(Beginning of Extracted records)

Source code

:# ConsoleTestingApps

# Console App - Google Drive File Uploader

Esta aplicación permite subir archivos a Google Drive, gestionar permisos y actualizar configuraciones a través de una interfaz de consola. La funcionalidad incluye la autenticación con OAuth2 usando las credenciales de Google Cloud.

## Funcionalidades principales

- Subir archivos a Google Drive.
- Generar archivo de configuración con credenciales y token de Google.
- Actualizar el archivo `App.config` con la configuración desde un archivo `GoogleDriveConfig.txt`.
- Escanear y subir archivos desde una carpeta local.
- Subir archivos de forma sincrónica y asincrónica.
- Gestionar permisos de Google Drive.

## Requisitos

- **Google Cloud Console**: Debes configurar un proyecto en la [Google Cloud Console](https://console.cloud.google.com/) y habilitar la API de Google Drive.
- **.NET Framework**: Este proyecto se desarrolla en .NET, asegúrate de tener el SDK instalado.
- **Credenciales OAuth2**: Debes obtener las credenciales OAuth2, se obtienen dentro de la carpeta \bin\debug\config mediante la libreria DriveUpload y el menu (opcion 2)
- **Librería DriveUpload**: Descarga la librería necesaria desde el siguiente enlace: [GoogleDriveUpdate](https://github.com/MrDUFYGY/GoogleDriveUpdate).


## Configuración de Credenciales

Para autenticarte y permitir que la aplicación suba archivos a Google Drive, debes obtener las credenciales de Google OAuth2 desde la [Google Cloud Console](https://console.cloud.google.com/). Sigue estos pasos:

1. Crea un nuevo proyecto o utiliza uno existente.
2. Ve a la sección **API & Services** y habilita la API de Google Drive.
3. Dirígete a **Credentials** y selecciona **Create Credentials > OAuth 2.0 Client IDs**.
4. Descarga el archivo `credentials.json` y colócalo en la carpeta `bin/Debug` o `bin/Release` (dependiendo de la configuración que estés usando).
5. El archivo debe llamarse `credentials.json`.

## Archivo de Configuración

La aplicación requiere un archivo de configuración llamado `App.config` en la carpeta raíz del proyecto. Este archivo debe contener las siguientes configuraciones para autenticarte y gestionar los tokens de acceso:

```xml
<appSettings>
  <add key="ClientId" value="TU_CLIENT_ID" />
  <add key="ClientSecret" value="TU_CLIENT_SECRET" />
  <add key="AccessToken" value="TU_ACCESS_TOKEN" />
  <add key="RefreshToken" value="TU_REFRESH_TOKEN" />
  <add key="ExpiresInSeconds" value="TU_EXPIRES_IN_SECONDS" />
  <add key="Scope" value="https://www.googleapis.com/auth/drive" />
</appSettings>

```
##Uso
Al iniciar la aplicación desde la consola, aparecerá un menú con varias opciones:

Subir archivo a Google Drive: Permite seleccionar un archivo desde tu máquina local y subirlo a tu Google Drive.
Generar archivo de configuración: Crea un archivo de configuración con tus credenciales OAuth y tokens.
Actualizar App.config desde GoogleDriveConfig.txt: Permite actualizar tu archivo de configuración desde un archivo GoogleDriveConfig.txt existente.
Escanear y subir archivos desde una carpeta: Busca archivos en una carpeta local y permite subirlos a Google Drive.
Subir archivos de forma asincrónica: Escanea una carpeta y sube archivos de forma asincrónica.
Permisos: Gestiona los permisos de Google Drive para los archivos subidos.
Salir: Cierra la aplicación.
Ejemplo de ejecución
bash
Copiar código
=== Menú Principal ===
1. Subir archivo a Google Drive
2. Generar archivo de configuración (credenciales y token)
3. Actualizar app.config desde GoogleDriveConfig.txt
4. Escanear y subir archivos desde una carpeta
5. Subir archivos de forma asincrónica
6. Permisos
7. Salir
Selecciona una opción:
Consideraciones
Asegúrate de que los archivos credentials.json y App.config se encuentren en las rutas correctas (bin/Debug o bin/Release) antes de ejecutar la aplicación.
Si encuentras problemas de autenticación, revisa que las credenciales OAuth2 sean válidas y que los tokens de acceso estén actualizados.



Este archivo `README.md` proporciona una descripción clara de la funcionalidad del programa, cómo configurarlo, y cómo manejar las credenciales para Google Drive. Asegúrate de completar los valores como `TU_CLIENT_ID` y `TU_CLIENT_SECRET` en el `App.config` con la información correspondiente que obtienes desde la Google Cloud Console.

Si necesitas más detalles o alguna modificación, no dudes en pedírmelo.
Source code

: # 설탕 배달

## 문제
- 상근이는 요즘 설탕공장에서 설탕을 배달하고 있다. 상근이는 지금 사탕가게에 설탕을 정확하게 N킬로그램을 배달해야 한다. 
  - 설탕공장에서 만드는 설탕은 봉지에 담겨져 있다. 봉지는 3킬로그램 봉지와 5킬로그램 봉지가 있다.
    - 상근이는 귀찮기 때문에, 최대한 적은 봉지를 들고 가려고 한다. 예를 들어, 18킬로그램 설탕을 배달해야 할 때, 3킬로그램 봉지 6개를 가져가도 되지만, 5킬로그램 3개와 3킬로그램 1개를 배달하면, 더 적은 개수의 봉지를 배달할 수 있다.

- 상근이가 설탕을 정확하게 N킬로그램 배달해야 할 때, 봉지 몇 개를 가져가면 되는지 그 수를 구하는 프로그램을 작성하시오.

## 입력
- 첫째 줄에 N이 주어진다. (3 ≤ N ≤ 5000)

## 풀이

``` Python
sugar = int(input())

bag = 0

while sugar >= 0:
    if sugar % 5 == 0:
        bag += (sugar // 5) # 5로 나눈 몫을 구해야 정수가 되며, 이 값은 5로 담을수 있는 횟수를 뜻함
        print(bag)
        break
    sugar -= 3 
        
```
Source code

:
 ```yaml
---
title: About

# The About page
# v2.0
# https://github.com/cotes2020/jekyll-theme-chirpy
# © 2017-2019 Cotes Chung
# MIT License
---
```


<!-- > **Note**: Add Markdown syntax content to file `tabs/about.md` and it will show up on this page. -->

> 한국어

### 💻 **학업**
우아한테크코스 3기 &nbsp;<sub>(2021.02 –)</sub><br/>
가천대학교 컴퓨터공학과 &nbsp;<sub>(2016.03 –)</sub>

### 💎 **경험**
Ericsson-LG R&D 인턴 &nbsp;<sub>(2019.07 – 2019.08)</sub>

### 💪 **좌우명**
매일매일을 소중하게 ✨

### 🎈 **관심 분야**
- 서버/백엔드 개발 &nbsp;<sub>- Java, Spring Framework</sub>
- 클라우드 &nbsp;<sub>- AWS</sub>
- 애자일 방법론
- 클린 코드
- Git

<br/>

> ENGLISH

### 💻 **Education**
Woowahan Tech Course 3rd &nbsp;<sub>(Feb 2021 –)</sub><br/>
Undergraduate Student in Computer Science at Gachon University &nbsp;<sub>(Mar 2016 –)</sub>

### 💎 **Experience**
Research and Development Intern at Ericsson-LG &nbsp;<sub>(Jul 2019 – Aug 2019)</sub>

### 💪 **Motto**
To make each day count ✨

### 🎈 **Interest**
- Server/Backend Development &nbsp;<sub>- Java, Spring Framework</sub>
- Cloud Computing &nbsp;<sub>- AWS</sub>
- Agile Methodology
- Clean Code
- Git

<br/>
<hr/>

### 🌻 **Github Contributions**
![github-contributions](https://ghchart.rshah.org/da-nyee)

(End of Extracted records)

Every record must appear in the answer exactly as it appears above.

Output =>
Source code

:# ConsoleTestingApps

# Console App - Google Drive File Uploader

Esta aplicación permite subir archivos a Google Drive, gestionar permisos y actualizar configuraciones a través de una interfaz de consola. La funcionalidad incluye la autenticación con OAuth2 usando las credenciales de Google Cloud.

## Funcionalidades principales

- Subir archivos a Google Drive.
- Generar archivo de configuración con credenciales y token de Google.
- Actualizar el archivo `App.config` con la configuración desde un archivo `GoogleDriveConfig.txt`.
- Escanear y subir archivos desde una carpeta local.
- Subir archivos de forma sincrónica y asincrónica.
- Gestionar permisos de Google Drive.

## Requisitos

- **Google Cloud Console**: Debes configurar un proyecto en la [Google Cloud Console](https://console.cloud.google.com/) y habilitar la API de Google Drive.
- **.NET Framework**: Este proyecto se desarrolla en .NET, asegúrate de tener el SDK instalado.
- **Credenciales OAuth2**: Debes obtener las credenciales OAuth2, se obtienen dentro de la carpeta \bin\debug\config mediante la libreria DriveUpload y el menu (opcion 2)
- **Librería DriveUpload**: Descarga la librería necesaria desde el siguiente enlace: [GoogleDriveUpdate](https://github.com/MrDUFYGY/GoogleDriveUpdate).


## Configuración de Credenciales

Para autenticarte y permitir que la aplicación suba archivos a Google Drive, debes obtener las credenciales de Google OAuth2 desde la [Google Cloud Console](https://console.cloud.google.com/). Sigue estos pasos:

1. Crea un nuevo proyecto o utiliza uno existente.
2. Ve a la sección **API & Services** y habilita la API de Google Drive.
3. Dirígete a **Credentials** y selecciona **Create Credentials > OAuth 2.0 Client IDs**.
4. Descarga el archivo `credentials.json` y colócalo en la carpeta `bin/Debug` o `bin/Release` (dependiendo de la configuración que estés usando).
5. El archivo debe llamarse `credentials.json`.

## Archivo de Configuración

La aplicación requiere un archivo de configuración llamado `App.config` en la carpeta raíz del proyecto. Este archivo debe contener las siguientes configuraciones para autenticarte y gestionar los tokens de acceso:

```xml
<appSettings>
  <add key="ClientId" value="TU_CLIENT_ID" />
  <add key="ClientSecret" value="TU_CLIENT_SECRET" />
  <add key="AccessToken" value="TU_ACCESS_TOKEN" />
  <add key="RefreshToken" value="TU_REFRESH_TOKEN" />
  <add key="ExpiresInSeconds" value="TU_EXPIRES_IN_SECONDS" />
  <add key="Scope" value="https://www.googleapis.com/auth/drive" />
</appSettings>

```
##Uso
Al iniciar la aplicación desde la consola, aparecerá un menú con varias opciones:

Subir archivo a Google Drive: Permite seleccionar un archivo desde tu máquina local y subirlo a tu Google Drive.
Generar archivo de configuración: Crea un archivo de configuración con tus credenciales OAuth y tokens.
Actualizar App.config desde GoogleDriveConfig.txt: Permite actualizar tu archivo de configuración desde un archivo GoogleDriveConfig.txt existente.
Escanear y subir archivos desde una carpeta: Busca archivos en una carpeta local y permite subirlos a Google Drive.
Subir archivos de forma asincrónica: Escanea una carpeta y sube archivos de forma asincrónica.
Permisos: Gestiona los permisos de Google Drive para los archivos subidos.
Salir: Cierra la aplicación.
Ejemplo de ejecución
bash
Copiar código
=== Menú Principal ===
1. Subir archivo a Google Drive
2. Generar archivo de configuración (credenciales y token)
3. Actualizar app.config desde GoogleDriveConfig.txt
4. Escanear y subir archivos desde una carpeta
5. Subir archivos de forma asincrónica
6. Permisos
7. Salir
Selecciona una opción:
Consideraciones
Asegúrate de que los archivos credentials.json y App.config se encuentren en las rutas correctas (bin/Debug o bin/Release) antes de ejecutar la aplicación.
Si encuentras problemas de autenticación, revisa que las credenciales OAuth2 sean válidas y que los tokens de acceso estén actualizados.



Este archivo `README.md` proporciona una descripción clara de la funcionalidad del programa, cómo configurarlo, y cómo manejar las credenciales para Google Drive. Asegúrate de completar los valores como `TU_CLIENT_ID` y `TU_CLIENT_SECRET` en el `App.config` con la información correspondiente que obtienes desde la Google Cloud Console.

Si necesitas más detalles o alguna modificación, no dudes en pedírmelo.
Source code

: # 설탕 배달

## 문제
- 상근이는 요즘 설탕공장에서 설탕을 배달하고 있다. 상근이는 지금 사탕가게에 설탕을 정확하게 N킬로그램을 배달해야 한다. 
  - 설탕공장에서 만드는 설탕은 봉지에 담겨져 있다. 봉지는 3킬로그램 봉지와 5킬로그램 봉지가 있다.
    - 상근이는 귀찮기 때문에, 최대한 적은 봉지를 들고 가려고 한다. 예를 들어, 18킬로그램 설탕을 배달해야 할 때, 3킬로그램 봉지 6개를 가져가도 되지만, 5킬로그램 3개와 3킬로그램 1개를 배달하면, 더 적은 개수의 봉지를 배달할 수 있다.

- 상근이가 설탕을 정확하게 N킬로그램 배달해야 할 때, 봉지 몇 개를 가져가면 되는지 그 수를 구하는 프로그램을 작성하시오.

## 입력
- 첫째 줄에 N이 주어진다. (3 ≤ N ≤ 5000)

## 풀이

``` Python
sugar = int(input())

bag = 0

while sugar >= 0:
    if sugar % 5 == 0:
        bag += (sugar // 5) # 5로 나눈 몫을 구해야 정수가 되며, 이 값은 5로 담을수 있는 횟수를 뜻함
        print(bag)
        break
    sugar -= 3 
        
```
Source code

:
 ```yaml
---
title: About

# The About page
# v2.0
# https://github.com/cotes2020/jekyll-theme-chirpy
# © 2017-2019 Cotes Chung
# MIT License
---
```


<!-- > **Note**: Add Markdown syntax content to file `tabs/about.md` and it will show up on this page. -->

> 한국어

### 💻 **학업**
우아한테크코스 3기 &nbsp;<sub>(2021.02 –)</sub><br/>
가천대학교 컴퓨터공학과 &nbsp;<sub>(2016.03 –)</sub>

### 💎 **경험**
Ericsson-LG R&D 인턴 &nbsp;<sub>(2019.07 – 2019.08)</sub>

### 💪 **좌우명**
매일매일을 소중하게 ✨

### 🎈 **관심 분야**
- 서버/백엔드 개발 &nbsp;<sub>- Java, Spring Framework</sub>
- 클라우드 &nbsp;<sub>- AWS</sub>
- 애자일 방법론
- 클린 코드
- Git

<br/>

> ENGLISH

### 💻 **Education**
Woowahan Tech Course 3rd &nbsp;<sub>(Feb 2021 –)</sub><br/>
Undergraduate Student in Computer Science at Gachon University &nbsp;<sub>(Mar 2016 –)</sub>

### 💎 **Experience**
Research and Development Intern at Ericsson-LG &nbsp;<sub>(Jul 2019 – Aug 2019)</sub>

### 💪 **Motto**
To make each day count ✨

### 🎈 **Interest**
- Server/Backend Development &nbsp;<sub>- Java, Spring Framework</sub>
- Cloud Computing &nbsp;<sub>- AWS</sub>
- Agile Methodology
- Clean Code
- Git

<br/>
<hr/>

### 🌻 **Github Contributions**
![github-contributions](https://ghchart.rshah.org/da-nyee)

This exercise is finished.